UN Rights Council approves probe into alleged Russian abuses
Inquiry will investigate alleged atrocities in regions near Ukrainian capital that were temporarily held by Russian troops.
The UN Human Rights Council has approved an investigation into possible war crimes by Russian troops in Ukraine.
Members of the council voted 33 to two on Thursday in favour of a resolution brought forward by Kyiv to order a Commission of Inquiry to probe alleged atrocities in several regions around the Ukrainian capital that were temporarily held by Russian troops.
China was one of the two members to vote against Thursday’s resolution. The other was Eritrea.
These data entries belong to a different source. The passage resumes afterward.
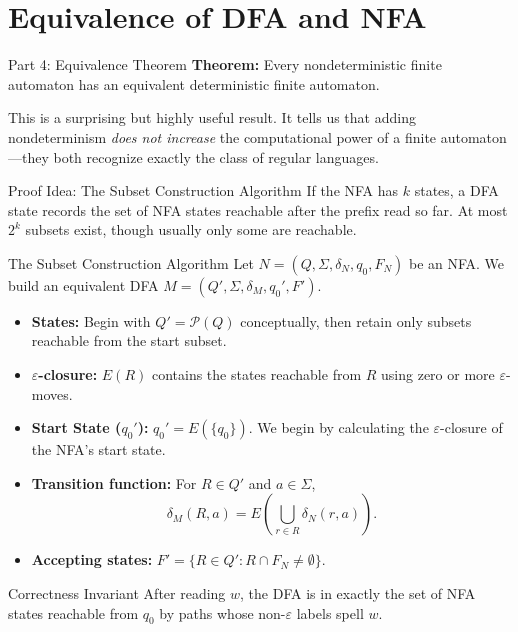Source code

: \documentclass[10pt]{beamer}
\begin{document}
\section{Equivalence of DFA and NFA}

\begin{frame}{Part 4: Equivalence Theorem}
  \small
  \textbf{Theorem:} Every nondeterministic finite automaton has an equivalent deterministic finite automaton.
  \vspace{0.2cm}
  
  \pause
  This is a surprising but highly useful result. It tells us that adding nondeterminism \textit{does not increase} the computational power of a finite automaton—they both recognize exactly the class of regular languages.
  \pause
  
  \begin{block}{Proof Idea: The Subset Construction Algorithm}
    If the NFA has $k$ states, a DFA state records the set of NFA states
    reachable after the prefix read so far. At most $2^k$ subsets exist, though
    usually only some are reachable.
  \end{block}
\end{frame}

\begin{frame}{The Subset Construction Algorithm}
  \small
  Let $N = (Q, \Sigma, \delta_N, q_0, F_N)$ be an NFA. We build an equivalent DFA $M = (Q', \Sigma, \delta_M, q_0', F')$.
  \pause
  \begin{itemize}
      \item \textbf{States:} Begin with $Q'=\mathcal{P}(Q)$ conceptually, then
        retain only subsets reachable from the start subset.
      \pause
      \item \textbf{$\varepsilon$-closure:} $E(R)$ contains the states reachable
        from $R$ using zero or more $\varepsilon$-moves.
      \pause
      \item \textbf{Start State ($q_0'$):} $q_0' = E(\{q_0\})$. We begin by calculating the $\varepsilon$-closure of the NFA's start state.
      \pause
      \item \textbf{Transition function:} For $R\in Q'$ and $a\in\Sigma$,
      \[
        \delta_M(R,a)=E\!\left(\bigcup_{r\in R}\delta_N(r,a)\right).
      \]
      \pause
      \item \textbf{Accepting states:}
        $F'=\{R\in Q':R\cap F_N\neq\emptyset\}$.
  \end{itemize}
  \begin{exampleblock}{Correctness Invariant}
    After reading $w$, the DFA is in exactly the set of NFA states reachable
    from $q_0$ by paths whose non-$\varepsilon$ labels spell $w$.
  \end{exampleblock}
\end{frame}
\end{document}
Twelve member states, including Cuba, Kazakhstan, India, Pakistan, Uzbekistan and Venezuela, abstained from the vote.
🔴 BREAKING
The Human Rights Council has voted to increase scrutiny on the "deteriorating human rights situation in #Ukraine stemming from the Russian aggression," particularly given events in #Mariupol and several other towns and cities.
✅ YES: 33
❌ NO: 2
➖ ABSTENTIONS: 12 pic.twitter.com/KoDssTw3Df— UN Human Rights Council (@UN_HRC) May 12, 2022
Moscow’s ambassador to the UN in Geneva, Gennady Gatilov, criticised the council’s decision.
“Instead of discussing the true causes that led to the crisis in this country and looking for ways to resolve them, the ‘collective West’ is organising another political route to demonise Russia,” the Reuters news agency quoted Gatilov as saying in an emailed statement.
Chinese ambassador Chen Xu also complained of the “politicisation” of the Council, saying the resolution could “add fuel to fire”.
The UN’s top rights body also called on Russia to immediately allow humanitarian workers access to civilians taken from Ukraine to Russia, following accusations from Ukrainian mayors, local officials and citizens about people being moved across the border against their will.
‘The scale of unlawful killings is shocking’
Russia, which has denied carrying out abuses in what it calls its “special military operation” in Ukraine, withdrew from the 47-member Council last month.
That move came after the UN General Assembly voted to suspend Moscow from the body and from sitting in judgement of other nations’ human rights records over allegations of rights violations in Ukraine.
A Russian delegation could still have joined Thursday’s session as an observer but Moscow chose not to send representatives.
Addressing the council earlier, the UN’s High Commissioner for Human Rights, Michelle Bachelet, said there were many examples of possible war crimes committed by Russian troops in Ukraine.
“The scale of unlawful killings, including indications of summary executions in areas to the north of Kyiv, is shocking,” she said, adding that 1,000 bodies had been recovered so far in the region around the Ukrainian capital.
The Kremlin has argued, without providing evidence, that images of dead civilians on the streets of towns such as Bucha were staged to discredit its forces.
Moscow withdrew its troops from areas around Kyiv in early April and refocused its offensive on Ukraine’s eastern Donbas region, where Russia-backed separatists have held swaths of territory since early 2014.